Telcos seek rollback of compensation ruling by TRAI

Industry bodies COAI and AUSPI have expressed reservations about the misuse of the compensation regulations, that might result in huge losses for operators

Published Date
28 - Oct - 2015
| Last Updated
28 - Oct - 2015
 
Telcos seek rollback of compensation ruling by TRAI

Telecom operators in the country on Tuesday requested the withdrawal of the call drop compensation regulations, before a scheduled meeting with TRAI on October 29. The operators have warned that mobile tariff may be hiked if the recent rulings by TRAI regarding call drops compensation come into effect.

Representing GSM and CDMA operators, COAI and AUSPI have jointly addressed a letter to the telecom regulator, expressing their concerns regarding the new guidelines.
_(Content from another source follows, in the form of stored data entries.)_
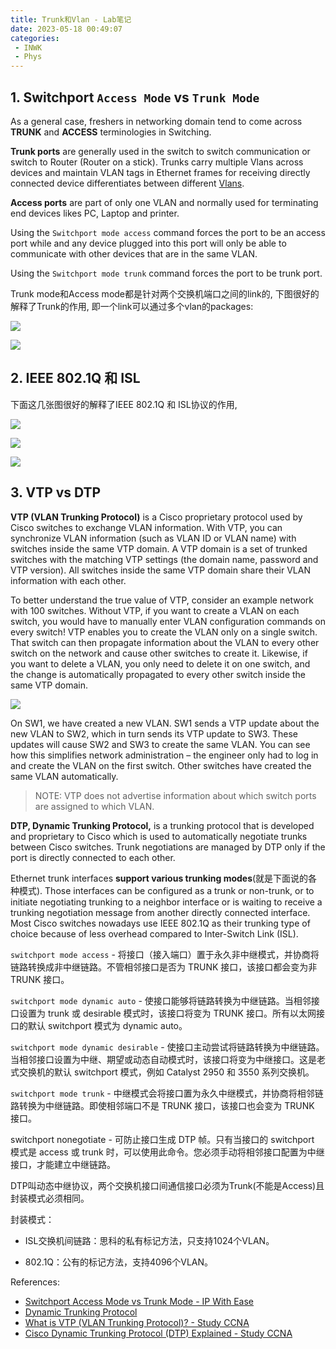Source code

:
 ```yaml
---
title: Trunk和Vlan - Lab笔记
date: 2023-05-18 00:49:07
categories:
 - INWK
 - Phys
---
```


## 1. Switchport `Access Mode` vs `Trunk Mode`

As a general case, freshers in networking domain tend to come across **TRUNK** and **ACCESS** terminologies in Switching. 

**Trunk ports** are generally used in the switch to switch communication or switch to Router (Router on a stick). Trunks carry multiple Vlans across devices and maintain VLAN tags in Ethernet frames for receiving directly connected device differentiates between different [Vlans](https://ipwithease.com/what-is-vlan-virtual-lan/). 

**Access ports** are part of only one VLAN and normally used for terminating end devices likes PC, Laptop and printer.

Using the `Switchport mode access` command forces the port to be an access port while and any device plugged into this port will only be able to communicate with other devices that are in the same VLAN.

Using the `Switchport mode trunk` command forces the port to be trunk port.

Trunk mode和Access mode都是针对两个交换机端口之间的link的, 下图很好的解释了Trunk的作用, 即一个link可以通过多个vlan的packages:

![](d.png)

![](e.png)

## 2. IEEE 802.1Q 和 ISL

下面这几张图很好的解释了IEEE 802.1Q 和 ISL协议的作用, 

![](a.png)

![](b.png)

![](c.png)

## 3. VTP vs DTP

**VTP (VLAN Trunking Protocol)** is a Cisco proprietary protocol used by Cisco switches to exchange VLAN information. With VTP, you can synchronize VLAN information (such as VLAN ID or VLAN name) with switches inside the same VTP domain. A VTP domain is a set of trunked switches with the matching VTP settings (the domain name, password and VTP version). All switches inside the same VTP domain share their VLAN information with each other.

To better understand the true value of VTP, consider an example network with 100 switches. Without VTP, if you want to create a VLAN on each switch, you would have to manually enter VLAN configuration commands on every switch! VTP enables you to create the VLAN only on a single switch. That switch can then propagate information about the VLAN to every other switch on the network and cause other switches to create it. Likewise, if you want to delete a VLAN, you only need to delete it on one switch, and the change is automatically propagated to every other switch inside the same VTP domain.

![](f.png)

On SW1, we have created a new VLAN. SW1 sends a VTP update about the new VLAN to SW2, which in turn sends its VTP update to SW3. These updates will cause SW2 and SW3 to create the same VLAN. You can see how this simplifies network administration – the engineer only had to log in and create the VLAN on the first switch. Other switches have created the same VLAN automatically.

> NOTE: VTP does not advertise information about which switch ports are assigned to which VLAN.

**DTP, Dynamic Trunking Protocol,** is a trunking protocol that is developed and proprietary to Cisco which is used to automatically negotiate trunks between Cisco switches. Trunk negotiations are managed by DTP only if the port is directly connected to each other.

Ethernet trunk interfaces **support various trunking modes**(就是下面说的各种模式). Those interfaces can be configured as a trunk or non-trunk, or to initiate negotiating trunking to a neighbor interface or is waiting to receive a trunking negotiation message from another directly connected interface. Most Cisco switches nowadays use IEEE 802.1Q as their trunking type of choice because of less overhead compared to Inter-Switch Link (ISL).

`switchport mode access` - 将接口（接入端口）置于永久非中继模式，并协商将链路转换成非中继链路。不管相邻接口是否为 TRUNK 接口，该接口都会变为非 TRUNK 接口。

`switchport mode dynamic auto` - 使接口能够将链路转换为中继链路。当相邻接口设置为 trunk 或 desirable 模式时，该接口将变为 TRUNK 接口。所有以太网接口的默认 switchport 模式为 dynamic auto。

`switchport mode dynamic desirable` - 使接口主动尝试将链路转换为中继链路。当相邻接口设置为中继、期望或动态自动模式时，该接口将变为中继接口。这是老式交换机的默认 switchport 模式，例如 Catalyst 2950 和 3550 系列交换机。

`switchport mode trunk` - 中继模式会将接口置为永久中继模式，并协商将相邻链路转换为中继链路。即使相邻端口不是 TRUNK 接口，该接口也会变为 TRUNK 接口。

switchport nonegotiate - 可防止接口生成 DTP 帧。只有当接口的 switchport 模式是 access 或 trunk 时，可以使用此命令。您必须手动将相邻接口配置为中继接口，才能建立中继链路。

DTP叫动态中继协议，两个交换机接口间通信接口必须为Trunk(不能是Access)且封装模式必须相同。

封装模式：

- ISL交换机间链路：思科的私有标记方法，只支持1024个VLAN。

- 802.1Q：公有的标记方法，支持4096个VLAN。


References:

- [Switchport Access Mode vs Trunk Mode - IP With Ease](https://ipwithease.com/switchport-trunk-mode-vs-access-mode/)
- [Dynamic Trunking Protocol](https://en.wikipedia.org/wiki/Dynamic_Trunking_Protocol)
- [What is VTP (VLAN Trunking Protocol)? - Study CCNA](https://study-ccna.com/what-is-vtp/)
- [Cisco Dynamic Trunking Protocol (DTP) Explained - Study CCNA](https://study-ccna.com/dynamic-trunking-protocol-dtp-cisco/)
Terming the ruling as “coercive” and “grossly unjust”, the telcos have requested a rollback of the regulations. The letter has indicated that such regulations will be “catastrophic” for the industry. It will severely impact the profitability of the business, which will in turn force the telcos to raise tariffs. According to estimates, the industry will be burdened, and incur a cost of Rs. 54,131 crore by way of compensation, even if 50 percent of the users are to be compensated. "The market is already agog with talk that all a consumer has to do is to engineer three call drops every day, and get Rs. 90 reduction in the monthly bill. In a country where the average ARPU is Rs. 125, the impact of such a regulation is frightening," the letter said.
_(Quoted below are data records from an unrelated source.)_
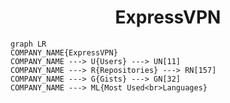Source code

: <h1 align="center">ExpressVPN</h1>

```mermaid
graph LR
COMPANY_NAME{ExpressVPN}
COMPANY_NAME ---> U{Users} ---> UN[11]
COMPANY_NAME ---> R{Repositories} ---> RN[157]
COMPANY_NAME ---> G{Gists} ---> GN[32]
COMPANY_NAME ---> ML{Most Used<br>Languages}
```
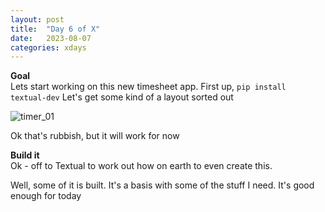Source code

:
 ```yaml
---
layout: post
title:  "Day 6 of X"
date:   2023-08-07
categories: xdays
---
```

**Goal**  
Lets start working on this new timesheet app. First up, `pip install textual-dev` Let's get some kind of a layout sorted out

![timer_01](https://github.com/cmartin-cay/cmartin-cay.github.io/assets/17892867/27f8994c-6a70-481d-acdc-cb3c56921ef5)

Ok that's rubbish, but it will work for now

**Build it**  
Ok - off to Textual to work out how on earth to even create this.

Well, some of it is built. It's a basis with some of the stuff I need. It's good enough for today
The letter has also pointed out the technical shortcomings of the regulations. According to the operators, the rulings are based on ideal conditions with no call drops. Whereas, the letter notes, wireless networks can seldom operate with zero call drops, since it is technically impossible to provide full network capacity and coverage everywhere. "Technically impossible to provide drop free experience in basements, examples of lifts and across thick walls, forest or water which kills the waves faster, and significantly less supply of spectrum against requirement would further compromise this grade of service," the letter added.

Operators have also observed in the letter that, "Such a regulation is not pursuant to the provisions of the TRAI Act. There is no violation of licence conditions by the service providers, compensation being a matter not covered under TRAI Act and this regulation is not in regard to ensuring quality of service."

TRAI has scheduled a meeting with the CEOs of telecom companies on Thursday to discuss the issues regarding the new compensatory regulations. If the regulator refuses to budge from its position, telcos may approach the telecom tribunal TDSAT, to challenge the ruling.